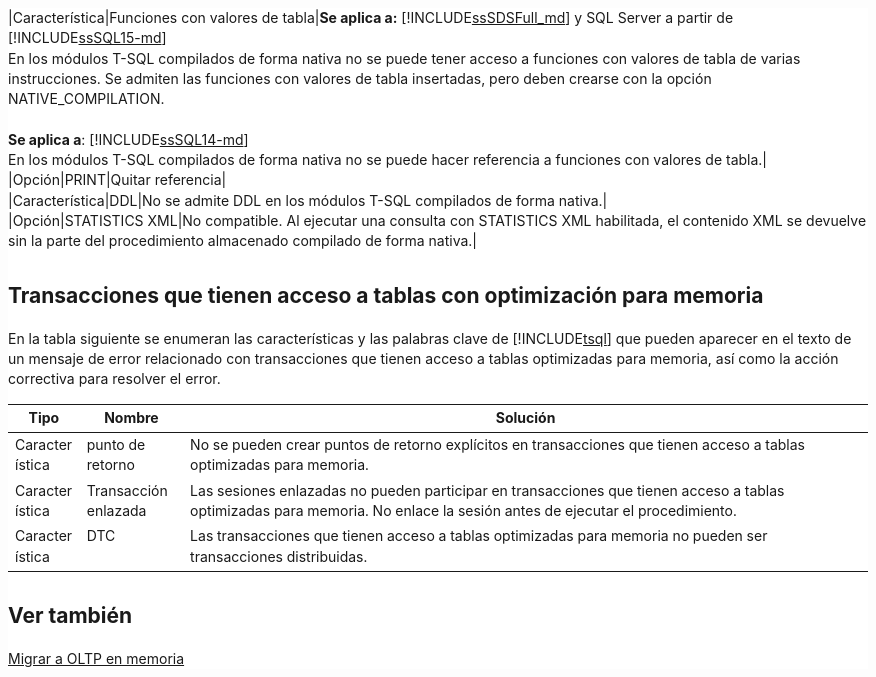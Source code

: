 |Característica|Funciones con valores de tabla|**Se aplica a:** [!INCLUDE[ssSDSFull_md](../../includes/ssSDSFull-md.md)] y SQL Server a partir de [!INCLUDE[ssSQL15-md](../../includes/sssql15-md.md)]<br/>En los módulos T-SQL compilados de forma nativa no se puede tener acceso a funciones con valores de tabla de varias instrucciones. Se admiten las funciones con valores de tabla insertadas, pero deben crearse con la opción NATIVE_COMPILATION.<br/><br/>**Se aplica a**: [!INCLUDE[ssSQL14-md](../../includes/ssSQL14-md.md)]<br/>En los módulos T-SQL compilados de forma nativa no se puede hacer referencia a funciones con valores de tabla.|  
|Opción|PRINT|Quitar referencia|  
|Característica|DDL|No se admite DDL en los módulos T-SQL compilados de forma nativa.|  
|Opción|STATISTICS XML|No compatible. Al ejecutar una consulta con STATISTICS XML habilitada, el contenido XML se devuelve sin la parte del procedimiento almacenado compilado de forma nativa.|  
  
## <a name="transactions-that-access-memory-optimized-tables"></a>Transacciones que tienen acceso a tablas con optimización para memoria  
 En la tabla siguiente se enumeran las características y las palabras clave de [!INCLUDE[tsql](../../includes/tsql-md.md)] que pueden aparecer en el texto de un mensaje de error relacionado con transacciones que tienen acceso a tablas optimizadas para memoria, así como la acción correctiva para resolver el error.  
  
|Tipo|Nombre|Solución|  
|----------|----------|----------------|  
|Característica|punto de retorno|No se pueden crear puntos de retorno explícitos en transacciones que tienen acceso a tablas optimizadas para memoria.|  
|Característica|Transacción enlazada|Las sesiones enlazadas no pueden participar en transacciones que tienen acceso a tablas optimizadas para memoria. No enlace la sesión antes de ejecutar el procedimiento.|  
|Característica|DTC|Las transacciones que tienen acceso a tablas optimizadas para memoria no pueden ser transacciones distribuidas.|  
  
## <a name="see-also"></a>Ver también  
 [Migrar a OLTP en memoria](../../relational-databases/in-memory-oltp/migrating-to-in-memory-oltp.md)  
  
  
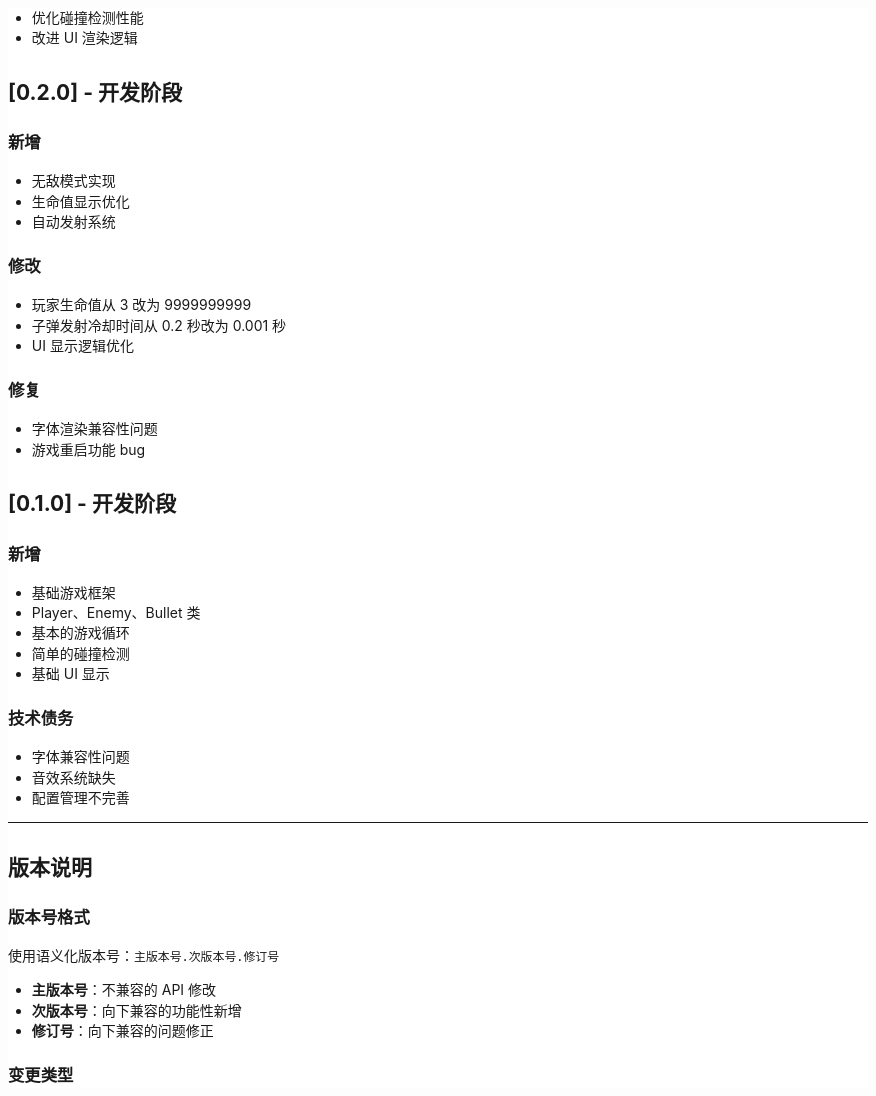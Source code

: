 - 优化碰撞检测性能
- 改进 UI 渲染逻辑

## [0.2.0] - 开发阶段

### 新增

- 无敌模式实现
- 生命值显示优化
- 自动发射系统

### 修改

- 玩家生命值从 3 改为 9999999999
- 子弹发射冷却时间从 0.2 秒改为 0.001 秒
- UI 显示逻辑优化

### 修复

- 字体渲染兼容性问题
- 游戏重启功能 bug

## [0.1.0] - 开发阶段

### 新增

- 基础游戏框架
- Player、Enemy、Bullet 类
- 基本的游戏循环
- 简单的碰撞检测
- 基础 UI 显示

### 技术债务

- 字体兼容性问题
- 音效系统缺失
- 配置管理不完善

---

## 版本说明

### 版本号格式

使用语义化版本号：`主版本号.次版本号.修订号`

- **主版本号**：不兼容的 API 修改
- **次版本号**：向下兼容的功能性新增
- **修订号**：向下兼容的问题修正

### 变更类型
________
[Exercise instructions]:
Where a record holds a picture, skip the picture and copy everything else exactly.

[Expected answer]:
Source code

: |Característica|Funciones con valores de tabla|**Se aplica a:** [!INCLUDE[ssSDSFull_md](../../includes/ssSDSFull-md.md)] y SQL Server a partir de [!INCLUDE[ssSQL15-md](../../includes/sssql15-md.md)]<br/>En los módulos T-SQL compilados de forma nativa no se puede tener acceso a funciones con valores de tabla de varias instrucciones. Se admiten las funciones con valores de tabla insertadas, pero deben crearse con la opción NATIVE_COMPILATION.<br/><br/>**Se aplica a**: [!INCLUDE[ssSQL14-md](../../includes/ssSQL14-md.md)]<br/>En los módulos T-SQL compilados de forma nativa no se puede hacer referencia a funciones con valores de tabla.|  
|Opción|PRINT|Quitar referencia|  
|Característica|DDL|No se admite DDL en los módulos T-SQL compilados de forma nativa.|  
|Opción|STATISTICS XML|No compatible. Al ejecutar una consulta con STATISTICS XML habilitada, el contenido XML se devuelve sin la parte del procedimiento almacenado compilado de forma nativa.|  
  
## <a name="transactions-that-access-memory-optimized-tables"></a>Transacciones que tienen acceso a tablas con optimización para memoria  
 En la tabla siguiente se enumeran las características y las palabras clave de [!INCLUDE[tsql](../../includes/tsql-md.md)] que pueden aparecer en el texto de un mensaje de error relacionado con transacciones que tienen acceso a tablas optimizadas para memoria, así como la acción correctiva para resolver el error.  
  
|Tipo|Nombre|Solución|  
|----------|----------|----------------|  
|Característica|punto de retorno|No se pueden crear puntos de retorno explícitos en transacciones que tienen acceso a tablas optimizadas para memoria.|  
|Característica|Transacción enlazada|Las sesiones enlazadas no pueden participar en transacciones que tienen acceso a tablas optimizadas para memoria. No enlace la sesión antes de ejecutar el procedimiento.|  
|Característica|DTC|Las transacciones que tienen acceso a tablas optimizadas para memoria no pueden ser transacciones distribuidas.|  
  
## <a name="see-also"></a>Ver también  
 [Migrar a OLTP en memoria](../../relational-databases/in-memory-oltp/migrating-to-in-memory-oltp.md)  
  
  
Source code

: - 优化碰撞检测性能
- 改进 UI 渲染逻辑

## [0.2.0] - 开发阶段

### 新增

- 无敌模式实现
- 生命值显示优化
- 自动发射系统

### 修改

- 玩家生命值从 3 改为 9999999999
- 子弹发射冷却时间从 0.2 秒改为 0.001 秒
- UI 显示逻辑优化

### 修复

- 字体渲染兼容性问题
- 游戏重启功能 bug

## [0.1.0] - 开发阶段

### 新增

- 基础游戏框架
- Player、Enemy、Bullet 类
- 基本的游戏循环
- 简单的碰撞检测
- 基础 UI 显示

### 技术债务

- 字体兼容性问题
- 音效系统缺失
- 配置管理不完善

---

## 版本说明

### 版本号格式

使用语义化版本号：`主版本号.次版本号.修订号`

- **主版本号**：不兼容的 API 修改
- **次版本号**：向下兼容的功能性新增
- **修订号**：向下兼容的问题修正

### 变更类型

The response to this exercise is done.